DIRECTIONS FOR THIS TASK: The answer is the first line of the listing and every line after it through the one containing "- 특정 샤드에 질의가 집중되어 서버에 과부하가 걸리는 문제", exact, with pictures removed.
====
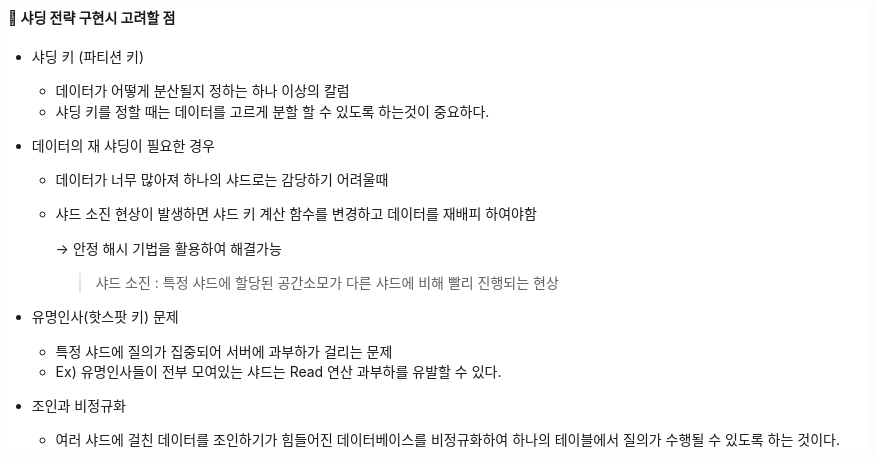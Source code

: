 #### 🎈 샤딩 전략 구현시 고려할 점

  - 샤딩 키 (파티션 키)
    - 데이터가 어떻게 분산될지 정하는 하나 이상의 칼럼
    - 샤딩 키를 정할 때는 데이터를 고르게 분할 할 수 있도록 하는것이 중요하다.
      
  - 데이터의 재 샤딩이 필요한 경우
    - 데이터가 너무 많아져 하나의 샤드로는 감당하기 어려울때
    - 샤드 소진 현상이 발생하면 샤드 키 계산 함수를 변경하고 데이터를 재배피 하여야함

      → 안정 해시 기법을 활용하여 해결가능
      
      > 샤드 소진 : 특정 샤드에 할당된 공간소모가 다른 샤드에 비해 빨리 진행되는 현상
      >
  - 유명인사(핫스팟 키) 문제
    - 특정 샤드에 질의가 집중되어 서버에 과부하가 걸리는 문제
    - Ex) 유명인사들이 전부 모여있는 샤드는 Read 연산 과부하를 유발할 수 있다.
      
  - 조인과 비정규화
    - 여러 샤드에 걸친 데이터를 조인하기가 힘들어진 데이터베이스를 비정규화하여 하나의 테이블에서 질의가 수행될 수 있도록 하는 것이다.
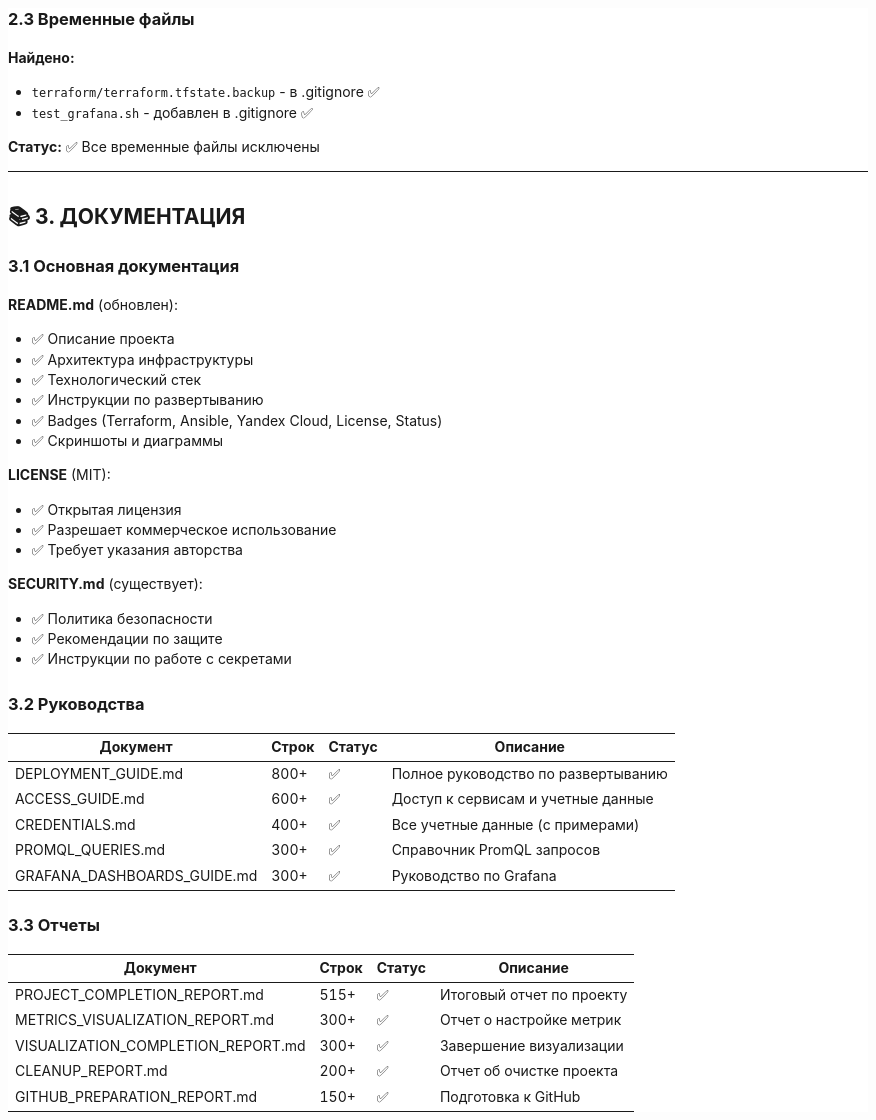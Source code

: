 ### 2.3 Временные файлы

**Найдено:**
- `terraform/terraform.tfstate.backup` - в .gitignore ✅
- `test_grafana.sh` - добавлен в .gitignore ✅

**Статус:** ✅ Все временные файлы исключены

---

## 📚 3. ДОКУМЕНТАЦИЯ

### 3.1 Основная документация

**README.md** (обновлен):
- ✅ Описание проекта
- ✅ Архитектура инфраструктуры
- ✅ Технологический стек
- ✅ Инструкции по развертыванию
- ✅ Badges (Terraform, Ansible, Yandex Cloud, License, Status)
- ✅ Скриншоты и диаграммы

**LICENSE** (MIT):
- ✅ Открытая лицензия
- ✅ Разрешает коммерческое использование
- ✅ Требует указания авторства

**SECURITY.md** (существует):
- ✅ Политика безопасности
- ✅ Рекомендации по защите
- ✅ Инструкции по работе с секретами

### 3.2 Руководства

| Документ | Строк | Статус | Описание |
|----------|-------|--------|----------|
| DEPLOYMENT_GUIDE.md | 800+ | ✅ | Полное руководство по развертыванию |
| ACCESS_GUIDE.md | 600+ | ✅ | Доступ к сервисам и учетные данные |
| CREDENTIALS.md | 400+ | ✅ | Все учетные данные (с примерами) |
| PROMQL_QUERIES.md | 300+ | ✅ | Справочник PromQL запросов |
| GRAFANA_DASHBOARDS_GUIDE.md | 300+ | ✅ | Руководство по Grafana |

### 3.3 Отчеты

| Документ | Строк | Статус | Описание |
|----------|-------|--------|----------|
| PROJECT_COMPLETION_REPORT.md | 515+ | ✅ | Итоговый отчет по проекту |
| METRICS_VISUALIZATION_REPORT.md | 300+ | ✅ | Отчет о настройке метрик |
| VISUALIZATION_COMPLETION_REPORT.md | 300+ | ✅ | Завершение визуализации |
| CLEANUP_REPORT.md | 200+ | ✅ | Отчет об очистке проекта |
| GITHUB_PREPARATION_REPORT.md | 150+ | ✅ | Подготовка к GitHub |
====
ANSWER FOR THIS EXERCISE:
Source code

: #### 🎈 샤딩 전략 구현시 고려할 점

  - 샤딩 키 (파티션 키)
    - 데이터가 어떻게 분산될지 정하는 하나 이상의 칼럼
    - 샤딩 키를 정할 때는 데이터를 고르게 분할 할 수 있도록 하는것이 중요하다.
      
  - 데이터의 재 샤딩이 필요한 경우
    - 데이터가 너무 많아져 하나의 샤드로는 감당하기 어려울때
    - 샤드 소진 현상이 발생하면 샤드 키 계산 함수를 변경하고 데이터를 재배피 하여야함

      → 안정 해시 기법을 활용하여 해결가능
      
      > 샤드 소진 : 특정 샤드에 할당된 공간소모가 다른 샤드에 비해 빨리 진행되는 현상
      >
  - 유명인사(핫스팟 키) 문제
    - 특정 샤드에 질의가 집중되어 서버에 과부하가 걸리는 문제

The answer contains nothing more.